• [TO DO]:
Gather every line in the records below that contains the word "installed".

--- MATERIAL FOR THE TASK Enclosed Below ---

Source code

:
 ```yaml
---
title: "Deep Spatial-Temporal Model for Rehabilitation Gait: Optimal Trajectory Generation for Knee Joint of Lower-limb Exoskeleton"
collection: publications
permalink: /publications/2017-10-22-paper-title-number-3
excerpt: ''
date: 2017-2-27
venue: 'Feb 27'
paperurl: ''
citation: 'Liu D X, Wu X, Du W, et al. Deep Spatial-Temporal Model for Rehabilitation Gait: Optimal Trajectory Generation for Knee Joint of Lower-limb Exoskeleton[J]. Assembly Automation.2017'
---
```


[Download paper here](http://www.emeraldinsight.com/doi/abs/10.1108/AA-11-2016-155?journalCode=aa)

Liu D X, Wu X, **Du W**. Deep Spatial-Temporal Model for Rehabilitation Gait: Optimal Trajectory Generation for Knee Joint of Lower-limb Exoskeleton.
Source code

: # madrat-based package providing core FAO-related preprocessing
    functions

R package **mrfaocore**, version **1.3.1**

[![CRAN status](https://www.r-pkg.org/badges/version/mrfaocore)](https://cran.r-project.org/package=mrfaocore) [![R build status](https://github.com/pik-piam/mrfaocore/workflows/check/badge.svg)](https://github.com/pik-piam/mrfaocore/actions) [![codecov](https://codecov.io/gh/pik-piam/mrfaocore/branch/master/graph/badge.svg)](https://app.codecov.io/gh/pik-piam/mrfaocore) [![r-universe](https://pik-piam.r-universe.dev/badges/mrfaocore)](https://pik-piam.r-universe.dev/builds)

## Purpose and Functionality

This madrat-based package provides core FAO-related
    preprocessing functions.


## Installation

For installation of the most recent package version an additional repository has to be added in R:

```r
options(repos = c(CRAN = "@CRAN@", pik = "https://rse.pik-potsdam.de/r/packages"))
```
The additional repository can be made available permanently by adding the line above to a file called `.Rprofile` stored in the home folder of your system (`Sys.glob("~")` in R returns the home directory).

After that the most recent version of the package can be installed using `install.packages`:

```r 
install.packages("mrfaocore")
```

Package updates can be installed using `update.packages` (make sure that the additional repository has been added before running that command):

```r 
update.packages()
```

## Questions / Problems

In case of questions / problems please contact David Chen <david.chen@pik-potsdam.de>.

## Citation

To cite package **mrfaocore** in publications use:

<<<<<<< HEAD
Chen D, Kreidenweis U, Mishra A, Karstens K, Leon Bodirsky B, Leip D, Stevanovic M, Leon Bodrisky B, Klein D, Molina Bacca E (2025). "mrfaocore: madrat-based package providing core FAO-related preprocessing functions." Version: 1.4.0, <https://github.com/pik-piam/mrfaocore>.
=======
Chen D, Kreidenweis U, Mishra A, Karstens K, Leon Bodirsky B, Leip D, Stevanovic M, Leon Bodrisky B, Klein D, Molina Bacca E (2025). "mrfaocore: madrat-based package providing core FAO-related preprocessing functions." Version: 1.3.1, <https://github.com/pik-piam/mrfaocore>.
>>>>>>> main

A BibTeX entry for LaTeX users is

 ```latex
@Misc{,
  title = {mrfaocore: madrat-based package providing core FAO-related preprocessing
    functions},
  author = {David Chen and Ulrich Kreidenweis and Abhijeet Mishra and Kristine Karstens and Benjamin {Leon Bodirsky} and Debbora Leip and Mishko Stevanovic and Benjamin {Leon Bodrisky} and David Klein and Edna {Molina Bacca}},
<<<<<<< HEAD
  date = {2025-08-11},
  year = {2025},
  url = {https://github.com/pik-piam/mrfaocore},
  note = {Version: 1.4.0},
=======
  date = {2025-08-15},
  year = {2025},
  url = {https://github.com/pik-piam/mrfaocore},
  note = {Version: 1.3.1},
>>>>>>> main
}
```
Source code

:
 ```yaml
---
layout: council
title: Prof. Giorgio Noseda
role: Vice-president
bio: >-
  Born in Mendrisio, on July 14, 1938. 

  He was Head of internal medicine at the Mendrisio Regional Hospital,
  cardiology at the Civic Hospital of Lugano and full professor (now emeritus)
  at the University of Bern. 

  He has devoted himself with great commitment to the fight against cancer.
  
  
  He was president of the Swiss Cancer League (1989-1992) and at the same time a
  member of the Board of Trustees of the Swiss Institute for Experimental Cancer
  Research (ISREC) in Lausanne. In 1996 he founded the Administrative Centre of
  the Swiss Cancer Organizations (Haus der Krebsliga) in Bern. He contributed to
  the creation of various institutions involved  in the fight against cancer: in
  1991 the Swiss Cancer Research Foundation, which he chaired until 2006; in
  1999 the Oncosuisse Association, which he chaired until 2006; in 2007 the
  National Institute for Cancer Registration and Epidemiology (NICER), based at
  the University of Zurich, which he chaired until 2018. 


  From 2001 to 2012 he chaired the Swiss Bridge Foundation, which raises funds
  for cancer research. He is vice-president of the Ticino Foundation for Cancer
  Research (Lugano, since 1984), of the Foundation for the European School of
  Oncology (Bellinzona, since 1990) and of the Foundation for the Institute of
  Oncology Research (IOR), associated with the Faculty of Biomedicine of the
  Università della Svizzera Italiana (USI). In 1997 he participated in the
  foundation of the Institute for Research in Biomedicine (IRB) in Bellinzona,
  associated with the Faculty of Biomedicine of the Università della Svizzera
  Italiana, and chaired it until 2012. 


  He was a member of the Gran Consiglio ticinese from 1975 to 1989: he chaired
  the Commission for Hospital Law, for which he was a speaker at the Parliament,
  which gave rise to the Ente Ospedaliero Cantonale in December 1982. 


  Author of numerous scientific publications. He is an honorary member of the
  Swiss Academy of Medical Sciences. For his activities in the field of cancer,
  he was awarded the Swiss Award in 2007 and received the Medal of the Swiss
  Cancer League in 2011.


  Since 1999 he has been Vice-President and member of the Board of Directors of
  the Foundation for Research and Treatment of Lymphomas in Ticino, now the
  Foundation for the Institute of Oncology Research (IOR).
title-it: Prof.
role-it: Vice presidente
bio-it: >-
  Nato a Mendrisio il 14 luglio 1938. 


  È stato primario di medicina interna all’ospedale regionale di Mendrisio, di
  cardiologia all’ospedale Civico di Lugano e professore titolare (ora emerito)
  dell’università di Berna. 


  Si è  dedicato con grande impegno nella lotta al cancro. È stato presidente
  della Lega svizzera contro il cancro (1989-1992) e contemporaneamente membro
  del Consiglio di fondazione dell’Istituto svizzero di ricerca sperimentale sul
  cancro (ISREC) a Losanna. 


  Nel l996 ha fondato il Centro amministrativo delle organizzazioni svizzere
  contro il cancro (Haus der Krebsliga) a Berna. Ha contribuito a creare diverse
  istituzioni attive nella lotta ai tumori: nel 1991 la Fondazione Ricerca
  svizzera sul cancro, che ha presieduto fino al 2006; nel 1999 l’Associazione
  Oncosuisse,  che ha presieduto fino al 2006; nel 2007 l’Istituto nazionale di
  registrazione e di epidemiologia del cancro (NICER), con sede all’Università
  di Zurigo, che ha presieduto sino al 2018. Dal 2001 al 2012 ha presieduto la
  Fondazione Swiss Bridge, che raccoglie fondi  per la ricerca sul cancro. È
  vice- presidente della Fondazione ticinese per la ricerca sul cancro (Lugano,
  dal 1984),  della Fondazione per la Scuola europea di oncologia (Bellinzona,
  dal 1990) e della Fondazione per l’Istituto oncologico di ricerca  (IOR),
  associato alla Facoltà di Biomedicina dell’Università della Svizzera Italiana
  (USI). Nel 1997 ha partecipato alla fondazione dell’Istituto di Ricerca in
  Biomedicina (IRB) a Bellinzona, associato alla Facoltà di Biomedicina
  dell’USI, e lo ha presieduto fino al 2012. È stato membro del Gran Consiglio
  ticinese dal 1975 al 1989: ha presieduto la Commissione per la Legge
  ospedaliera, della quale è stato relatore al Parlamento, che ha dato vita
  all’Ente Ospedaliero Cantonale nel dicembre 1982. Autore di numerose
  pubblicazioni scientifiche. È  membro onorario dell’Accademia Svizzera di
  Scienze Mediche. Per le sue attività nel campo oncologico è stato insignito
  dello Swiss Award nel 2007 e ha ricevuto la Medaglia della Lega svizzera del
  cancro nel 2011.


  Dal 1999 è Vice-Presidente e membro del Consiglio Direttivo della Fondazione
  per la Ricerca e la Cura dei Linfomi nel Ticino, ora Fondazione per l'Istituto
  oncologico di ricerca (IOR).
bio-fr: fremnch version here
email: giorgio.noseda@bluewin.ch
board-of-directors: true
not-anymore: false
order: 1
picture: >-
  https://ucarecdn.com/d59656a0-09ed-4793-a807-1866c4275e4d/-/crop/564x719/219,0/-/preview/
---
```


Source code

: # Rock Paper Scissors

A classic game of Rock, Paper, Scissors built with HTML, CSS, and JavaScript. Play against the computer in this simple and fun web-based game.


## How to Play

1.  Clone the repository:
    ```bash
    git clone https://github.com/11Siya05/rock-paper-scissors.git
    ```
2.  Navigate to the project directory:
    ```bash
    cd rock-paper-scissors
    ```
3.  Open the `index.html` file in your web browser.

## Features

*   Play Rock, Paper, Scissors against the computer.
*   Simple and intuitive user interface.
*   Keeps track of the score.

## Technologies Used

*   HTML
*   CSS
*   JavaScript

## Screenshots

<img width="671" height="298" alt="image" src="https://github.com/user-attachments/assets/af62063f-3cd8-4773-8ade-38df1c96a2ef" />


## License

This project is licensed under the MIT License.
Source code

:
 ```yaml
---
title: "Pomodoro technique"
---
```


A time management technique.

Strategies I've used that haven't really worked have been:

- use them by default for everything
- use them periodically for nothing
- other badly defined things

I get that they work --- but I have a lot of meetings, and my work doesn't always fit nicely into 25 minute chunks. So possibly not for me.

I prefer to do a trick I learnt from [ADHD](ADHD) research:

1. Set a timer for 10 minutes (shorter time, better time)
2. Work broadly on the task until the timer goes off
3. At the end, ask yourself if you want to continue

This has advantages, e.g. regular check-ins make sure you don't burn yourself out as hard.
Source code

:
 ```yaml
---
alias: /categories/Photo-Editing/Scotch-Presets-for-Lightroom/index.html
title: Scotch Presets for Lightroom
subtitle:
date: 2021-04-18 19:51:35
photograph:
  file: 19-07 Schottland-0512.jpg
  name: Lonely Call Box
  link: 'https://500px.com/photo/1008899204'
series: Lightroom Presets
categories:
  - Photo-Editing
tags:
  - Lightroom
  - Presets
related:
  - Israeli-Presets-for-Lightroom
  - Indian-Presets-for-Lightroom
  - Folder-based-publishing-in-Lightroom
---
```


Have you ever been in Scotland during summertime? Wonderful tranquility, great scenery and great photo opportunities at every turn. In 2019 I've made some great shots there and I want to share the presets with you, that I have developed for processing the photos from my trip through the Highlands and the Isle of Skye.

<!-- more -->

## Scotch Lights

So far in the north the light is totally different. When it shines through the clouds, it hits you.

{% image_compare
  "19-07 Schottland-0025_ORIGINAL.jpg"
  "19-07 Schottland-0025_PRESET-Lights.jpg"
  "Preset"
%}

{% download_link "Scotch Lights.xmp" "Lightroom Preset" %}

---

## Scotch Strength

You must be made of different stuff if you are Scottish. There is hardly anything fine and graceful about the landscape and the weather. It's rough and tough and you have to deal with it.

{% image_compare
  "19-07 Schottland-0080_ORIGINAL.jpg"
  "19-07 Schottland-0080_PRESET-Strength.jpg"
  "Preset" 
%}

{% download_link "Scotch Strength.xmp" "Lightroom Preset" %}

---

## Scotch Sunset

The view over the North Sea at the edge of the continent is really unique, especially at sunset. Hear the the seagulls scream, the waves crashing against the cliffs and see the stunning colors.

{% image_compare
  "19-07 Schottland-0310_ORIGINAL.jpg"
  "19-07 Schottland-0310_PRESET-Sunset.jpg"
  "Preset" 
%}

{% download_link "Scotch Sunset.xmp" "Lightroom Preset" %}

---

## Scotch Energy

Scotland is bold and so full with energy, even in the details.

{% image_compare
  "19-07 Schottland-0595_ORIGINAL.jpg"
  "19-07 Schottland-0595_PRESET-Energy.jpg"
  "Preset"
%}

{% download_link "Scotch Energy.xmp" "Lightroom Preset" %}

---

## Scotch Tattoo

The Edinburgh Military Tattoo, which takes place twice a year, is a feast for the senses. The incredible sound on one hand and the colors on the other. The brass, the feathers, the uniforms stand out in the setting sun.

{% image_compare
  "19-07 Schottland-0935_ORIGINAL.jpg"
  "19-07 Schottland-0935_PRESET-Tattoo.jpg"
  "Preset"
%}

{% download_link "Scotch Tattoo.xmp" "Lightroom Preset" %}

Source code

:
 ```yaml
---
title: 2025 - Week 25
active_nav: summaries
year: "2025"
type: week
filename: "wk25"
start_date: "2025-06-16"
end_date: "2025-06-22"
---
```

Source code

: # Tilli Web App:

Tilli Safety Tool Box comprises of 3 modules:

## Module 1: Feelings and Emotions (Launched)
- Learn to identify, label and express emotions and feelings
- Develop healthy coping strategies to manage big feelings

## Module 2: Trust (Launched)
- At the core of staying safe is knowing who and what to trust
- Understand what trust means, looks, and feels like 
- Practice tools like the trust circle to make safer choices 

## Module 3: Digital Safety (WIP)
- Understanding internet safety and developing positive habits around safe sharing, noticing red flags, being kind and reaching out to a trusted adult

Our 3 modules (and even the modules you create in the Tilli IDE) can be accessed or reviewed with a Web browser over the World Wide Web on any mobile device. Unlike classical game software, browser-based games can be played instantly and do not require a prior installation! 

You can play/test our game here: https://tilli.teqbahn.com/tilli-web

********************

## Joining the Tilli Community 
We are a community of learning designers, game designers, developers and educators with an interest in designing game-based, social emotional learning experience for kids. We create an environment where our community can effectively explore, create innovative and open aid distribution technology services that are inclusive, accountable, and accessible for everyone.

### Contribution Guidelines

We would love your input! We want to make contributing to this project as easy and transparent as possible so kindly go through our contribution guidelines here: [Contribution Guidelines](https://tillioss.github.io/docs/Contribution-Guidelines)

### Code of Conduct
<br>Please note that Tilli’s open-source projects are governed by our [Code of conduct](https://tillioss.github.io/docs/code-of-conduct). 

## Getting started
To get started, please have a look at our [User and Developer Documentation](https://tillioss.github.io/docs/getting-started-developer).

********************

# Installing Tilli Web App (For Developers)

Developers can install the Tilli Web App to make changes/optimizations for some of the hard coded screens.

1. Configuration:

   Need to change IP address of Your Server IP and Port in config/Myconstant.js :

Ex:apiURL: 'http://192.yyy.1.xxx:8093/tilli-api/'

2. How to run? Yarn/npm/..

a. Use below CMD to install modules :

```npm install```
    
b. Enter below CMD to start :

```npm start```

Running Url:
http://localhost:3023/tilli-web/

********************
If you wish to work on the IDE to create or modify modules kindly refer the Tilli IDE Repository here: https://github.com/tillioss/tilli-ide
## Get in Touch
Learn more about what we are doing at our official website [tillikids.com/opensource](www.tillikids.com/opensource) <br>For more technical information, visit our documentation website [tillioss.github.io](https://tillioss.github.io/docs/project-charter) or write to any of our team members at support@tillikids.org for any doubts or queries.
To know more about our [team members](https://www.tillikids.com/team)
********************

--- End of Enclosed MATERIAL FOR THE TASK ---

• [ANSWER AREA]:
After that the most recent version of the package can be installed using `install.packages`:
Package updates can be installed using `update.packages` (make sure that the additional repository has been added before running that command):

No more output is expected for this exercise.